L’affaire raconte un petit morceau de notre époque. Car depuis 2014 environ, parallèlement à la vente de stup’ aux pieds des tours d’immeuble dans les cités du 93, des centres d’appel téléphonique ont vu le jour. Une « ubérisation » du trafic de stupéfiants « dans la droite ligne de l’ubérisation du monde » comme le dit un responsable du parquet de Bobigny. Et s’il n’y a pas encore d’application dédiée, le mode de commande, de livraison et de fidélisation sont les mêmes que ceux de la nouvelle économie.
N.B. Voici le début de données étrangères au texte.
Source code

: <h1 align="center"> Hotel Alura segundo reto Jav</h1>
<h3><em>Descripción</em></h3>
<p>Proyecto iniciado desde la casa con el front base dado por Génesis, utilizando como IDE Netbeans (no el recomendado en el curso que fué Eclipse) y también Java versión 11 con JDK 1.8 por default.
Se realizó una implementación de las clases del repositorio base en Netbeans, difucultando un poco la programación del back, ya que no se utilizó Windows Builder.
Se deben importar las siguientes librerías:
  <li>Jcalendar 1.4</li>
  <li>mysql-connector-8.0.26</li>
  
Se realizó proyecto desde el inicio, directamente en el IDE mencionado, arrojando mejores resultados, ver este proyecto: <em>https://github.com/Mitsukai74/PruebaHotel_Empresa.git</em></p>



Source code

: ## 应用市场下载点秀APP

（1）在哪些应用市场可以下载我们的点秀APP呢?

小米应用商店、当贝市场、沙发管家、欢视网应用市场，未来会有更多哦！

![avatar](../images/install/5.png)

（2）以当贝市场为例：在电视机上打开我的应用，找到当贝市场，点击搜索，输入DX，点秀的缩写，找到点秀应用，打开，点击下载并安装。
On est bien servi chez Ali / Crédits : Tommy Dessine
À la carte
Ce jour de grosse chaleur, Ali S., le patron du réseau, s’éponge le front avec son sweat-shirt comme un tennisman entre deux sets. Il a 25 ans. C’est un grand bonhomme à la peau vert olive qui parle en marmonnant comme s’il avait un paquet de Kleenex enfoncé dans la bouche. On ne comprend rien à ce qu’il dit. La présidente d’audience est obligée de lui faire répéter deux fois chacune de ses phrases.
Depuis quelques minutes, elle le questionne sur le chiffre d’affaires estimé de son business. Il prenait les appels des clients sur son portable qui voulaient se faire livrer de la cocaïne : 70 euros le gramme ; 60 euros quand le client prenait plusieurs grammes d’un coup ; 80 euros quand c’était une livraison dans le 16e arrondissement de Paris parce que là-bas, les gars ont de la thune. Pour la MDMA, qu’Ali S., appelle « la D », il fallait commander à l’avance. Il n’en avait pas toujours en stock. Pour le shit, pas moyen de se faire livrer à moins d’en commander pour 100 euros d’un bloc.
La magistrate dit :
« On connaît précisément votre chiffre d’affaires… 9.330 euros de drogue vendue sur une semaine… Sur la période des écoutes [téléphoniques], ça nous fait un chiffre d’affaires de près de 100.000 euros. »
Ali S. rentre la tête comme une tortue et marmotte une explication que personne ne comprend. La magistrate prend en exemple une autre semaine du mois de mai au cours de laquelle le call-center a fait 112 ventes, soit plus de 6.000 euros de chiffre d’affaires :
« 6.000 euros par mois nets d’impôts, Monsieur, beaucoup de monde le voudrait ! »
Ali S. refait le calcul de la juge et tente de l’embrouiller sur les montants : « Je peux pas faire 6.700 euros avec 112 boulettes, Madame ! » La juge s’agace :
« C’est pas les chiffres et les lettres, Monsieur. Ici, c’est un tribunal ! »
Le call-center faisait de gros profits / Crédits : Tommy Dessine
C’est du lourd
Dans les nombreuses écoutes téléphoniques, elle en pioche quelques unes qui vantent la qualité de la cocaïne façon foire du vin au Super U. Un SMS envoyé aux clients : « Salut, ça va. Dispo ? J’ai du lourd ». Ou, une autre fois, à un client qui tergiverse au téléphone :
« Il faut aller à Bogota pour avoir mieux ! »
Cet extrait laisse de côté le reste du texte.